I gave a hard nod. The time for mourning would come later. “Sorry, we HAVE TO move. Now.”
Lin and Micky’s faces hardened. They scrambled forward. I crawled over Pat’s body, his dead eyes staring at the ceiling. Another ghost on my back. Another name on the list.
The tunnel ended in light, not heavenly, but harsh-white streetlight. Micky and Lin shoved a grate aside and vanished into the night. I was right behind.
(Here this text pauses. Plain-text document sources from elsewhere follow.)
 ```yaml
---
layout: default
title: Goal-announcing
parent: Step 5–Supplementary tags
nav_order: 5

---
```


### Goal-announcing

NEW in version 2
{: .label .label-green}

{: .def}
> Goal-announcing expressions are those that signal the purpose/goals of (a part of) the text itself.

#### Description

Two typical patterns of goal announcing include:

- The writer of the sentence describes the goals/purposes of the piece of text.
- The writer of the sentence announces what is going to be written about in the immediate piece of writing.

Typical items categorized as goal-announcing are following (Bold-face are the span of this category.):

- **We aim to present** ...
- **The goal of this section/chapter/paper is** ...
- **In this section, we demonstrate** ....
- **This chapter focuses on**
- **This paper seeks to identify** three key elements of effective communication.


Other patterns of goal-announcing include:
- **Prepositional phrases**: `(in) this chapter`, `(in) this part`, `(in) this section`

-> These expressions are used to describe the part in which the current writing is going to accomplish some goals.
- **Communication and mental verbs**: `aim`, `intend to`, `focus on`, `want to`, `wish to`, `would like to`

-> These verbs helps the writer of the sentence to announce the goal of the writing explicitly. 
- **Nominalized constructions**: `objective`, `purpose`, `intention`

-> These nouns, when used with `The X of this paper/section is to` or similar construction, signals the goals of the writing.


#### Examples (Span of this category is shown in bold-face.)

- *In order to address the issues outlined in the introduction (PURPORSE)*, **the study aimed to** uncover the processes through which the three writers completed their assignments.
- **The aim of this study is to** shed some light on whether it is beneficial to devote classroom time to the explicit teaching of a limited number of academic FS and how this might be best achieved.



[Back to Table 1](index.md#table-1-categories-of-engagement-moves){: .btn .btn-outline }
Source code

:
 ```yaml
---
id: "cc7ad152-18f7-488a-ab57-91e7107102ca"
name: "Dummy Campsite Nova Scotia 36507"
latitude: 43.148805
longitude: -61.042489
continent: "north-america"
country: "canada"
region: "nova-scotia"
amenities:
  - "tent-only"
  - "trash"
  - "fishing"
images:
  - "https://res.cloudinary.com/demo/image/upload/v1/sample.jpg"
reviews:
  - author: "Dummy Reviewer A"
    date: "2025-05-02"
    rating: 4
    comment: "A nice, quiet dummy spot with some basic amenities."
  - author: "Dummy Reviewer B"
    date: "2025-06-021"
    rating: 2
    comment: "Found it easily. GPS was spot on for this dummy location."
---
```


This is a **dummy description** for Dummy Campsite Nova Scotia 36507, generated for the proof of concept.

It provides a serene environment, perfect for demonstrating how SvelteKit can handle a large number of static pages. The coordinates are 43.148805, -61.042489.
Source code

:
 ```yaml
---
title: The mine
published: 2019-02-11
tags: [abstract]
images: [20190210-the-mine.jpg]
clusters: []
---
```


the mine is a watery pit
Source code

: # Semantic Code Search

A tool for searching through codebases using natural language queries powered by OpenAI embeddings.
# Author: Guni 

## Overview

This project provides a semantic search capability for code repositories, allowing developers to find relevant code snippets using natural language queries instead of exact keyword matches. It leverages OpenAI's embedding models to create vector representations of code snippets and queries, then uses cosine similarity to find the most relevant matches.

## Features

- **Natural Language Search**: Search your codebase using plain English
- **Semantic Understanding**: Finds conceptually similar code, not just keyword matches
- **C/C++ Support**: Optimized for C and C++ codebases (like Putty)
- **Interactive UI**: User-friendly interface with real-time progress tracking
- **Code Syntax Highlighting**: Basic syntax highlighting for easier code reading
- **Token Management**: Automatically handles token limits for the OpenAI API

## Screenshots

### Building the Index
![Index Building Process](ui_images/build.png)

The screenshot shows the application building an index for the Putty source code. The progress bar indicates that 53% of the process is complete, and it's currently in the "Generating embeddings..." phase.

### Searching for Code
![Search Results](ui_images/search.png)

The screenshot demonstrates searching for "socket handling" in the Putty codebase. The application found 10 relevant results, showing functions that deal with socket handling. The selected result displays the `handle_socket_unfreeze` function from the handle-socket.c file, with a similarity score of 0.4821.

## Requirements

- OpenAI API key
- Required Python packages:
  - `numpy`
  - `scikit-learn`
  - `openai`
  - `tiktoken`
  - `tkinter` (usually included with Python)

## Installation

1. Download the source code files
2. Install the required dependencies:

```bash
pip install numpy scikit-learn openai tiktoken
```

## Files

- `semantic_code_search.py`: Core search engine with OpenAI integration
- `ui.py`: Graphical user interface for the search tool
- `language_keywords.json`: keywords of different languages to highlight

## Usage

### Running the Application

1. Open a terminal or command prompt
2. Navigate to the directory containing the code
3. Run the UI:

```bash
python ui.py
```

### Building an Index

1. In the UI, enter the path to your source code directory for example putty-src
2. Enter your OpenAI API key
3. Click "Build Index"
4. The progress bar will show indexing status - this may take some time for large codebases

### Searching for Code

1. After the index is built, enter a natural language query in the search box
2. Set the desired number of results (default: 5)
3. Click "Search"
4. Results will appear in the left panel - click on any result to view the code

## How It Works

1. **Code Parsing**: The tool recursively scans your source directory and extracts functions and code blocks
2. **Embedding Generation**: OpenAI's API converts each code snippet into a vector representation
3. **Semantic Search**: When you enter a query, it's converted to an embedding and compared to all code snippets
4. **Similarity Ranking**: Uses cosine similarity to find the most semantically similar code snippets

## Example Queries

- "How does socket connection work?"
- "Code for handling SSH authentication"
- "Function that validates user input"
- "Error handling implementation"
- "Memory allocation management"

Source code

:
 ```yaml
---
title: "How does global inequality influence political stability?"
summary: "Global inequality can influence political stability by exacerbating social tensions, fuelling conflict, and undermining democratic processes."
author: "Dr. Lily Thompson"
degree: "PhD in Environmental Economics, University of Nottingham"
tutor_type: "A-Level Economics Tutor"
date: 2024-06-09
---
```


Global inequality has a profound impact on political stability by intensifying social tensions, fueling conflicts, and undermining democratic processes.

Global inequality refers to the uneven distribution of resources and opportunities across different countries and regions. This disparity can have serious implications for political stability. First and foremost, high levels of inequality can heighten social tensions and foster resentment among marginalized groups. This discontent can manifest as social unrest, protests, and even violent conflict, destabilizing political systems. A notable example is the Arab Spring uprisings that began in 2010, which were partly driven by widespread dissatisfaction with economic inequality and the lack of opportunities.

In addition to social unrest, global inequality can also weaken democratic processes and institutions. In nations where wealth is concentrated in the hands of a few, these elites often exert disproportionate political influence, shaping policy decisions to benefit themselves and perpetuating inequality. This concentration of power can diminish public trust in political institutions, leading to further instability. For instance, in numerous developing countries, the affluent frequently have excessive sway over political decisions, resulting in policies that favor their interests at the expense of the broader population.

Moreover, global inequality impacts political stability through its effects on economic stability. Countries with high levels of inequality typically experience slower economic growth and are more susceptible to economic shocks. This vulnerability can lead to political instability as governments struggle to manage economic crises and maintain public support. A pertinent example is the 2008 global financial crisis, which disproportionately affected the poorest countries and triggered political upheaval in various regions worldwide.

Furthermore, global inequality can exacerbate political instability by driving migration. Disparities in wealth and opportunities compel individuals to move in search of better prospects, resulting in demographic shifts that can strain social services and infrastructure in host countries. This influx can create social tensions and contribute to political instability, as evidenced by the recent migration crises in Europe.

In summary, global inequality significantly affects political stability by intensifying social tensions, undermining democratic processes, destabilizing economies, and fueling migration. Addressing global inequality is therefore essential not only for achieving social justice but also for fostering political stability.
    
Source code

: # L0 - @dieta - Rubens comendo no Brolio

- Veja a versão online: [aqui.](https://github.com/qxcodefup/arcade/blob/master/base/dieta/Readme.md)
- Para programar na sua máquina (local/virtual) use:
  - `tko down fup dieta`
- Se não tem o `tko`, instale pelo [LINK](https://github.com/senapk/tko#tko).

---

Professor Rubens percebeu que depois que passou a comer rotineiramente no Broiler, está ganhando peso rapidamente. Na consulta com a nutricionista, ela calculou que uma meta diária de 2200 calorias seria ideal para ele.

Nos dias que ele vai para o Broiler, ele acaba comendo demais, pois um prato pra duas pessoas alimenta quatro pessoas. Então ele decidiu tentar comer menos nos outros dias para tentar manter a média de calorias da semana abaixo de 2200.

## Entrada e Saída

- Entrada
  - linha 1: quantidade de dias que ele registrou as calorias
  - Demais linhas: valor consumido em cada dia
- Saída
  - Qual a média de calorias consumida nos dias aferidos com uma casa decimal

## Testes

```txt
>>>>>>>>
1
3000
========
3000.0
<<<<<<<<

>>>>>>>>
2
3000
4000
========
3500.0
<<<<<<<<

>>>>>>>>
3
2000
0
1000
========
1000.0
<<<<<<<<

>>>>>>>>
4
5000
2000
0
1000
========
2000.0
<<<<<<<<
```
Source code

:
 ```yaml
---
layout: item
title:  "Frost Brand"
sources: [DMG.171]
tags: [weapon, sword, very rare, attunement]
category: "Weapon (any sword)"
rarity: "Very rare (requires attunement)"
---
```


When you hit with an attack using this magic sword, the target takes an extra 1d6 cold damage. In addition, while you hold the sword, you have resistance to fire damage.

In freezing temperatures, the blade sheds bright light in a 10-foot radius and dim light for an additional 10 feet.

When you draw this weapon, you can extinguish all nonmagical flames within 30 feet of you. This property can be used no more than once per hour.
We emerged in a narrow lane, deserted stalls hemming us in. We’d come up behind our attackers. I hissed: “Get to Seamus. Now. With Charles exposed, the shift is happening, they need you.”
“What about you?” Lin whispered, wide-eyed.
“I’ve got other things to do.”
I peeked around the stall. The scene outside had changed. The guards weren’t firing anymore, just standing, restless, listening. And there…Charles and Guy, slinking off into an alley like rats.
Then Nate’s voice, calm and amplified, cut through the chaos:
“My name’s Nathaniel, Nate, to most of you. You know me. You know what I stand for. And until we sort this mess out, I’m acting sheriff.”
Pat and Lin melted into the shadows. I slipped after Charles and Guy, ghosts in the night. Nate’s voice carried still, weaving order from the bedlam:
“You heard the speaker. Charles is the enemy, not me. And you’re going to help me end this riot before our town burns to ash.”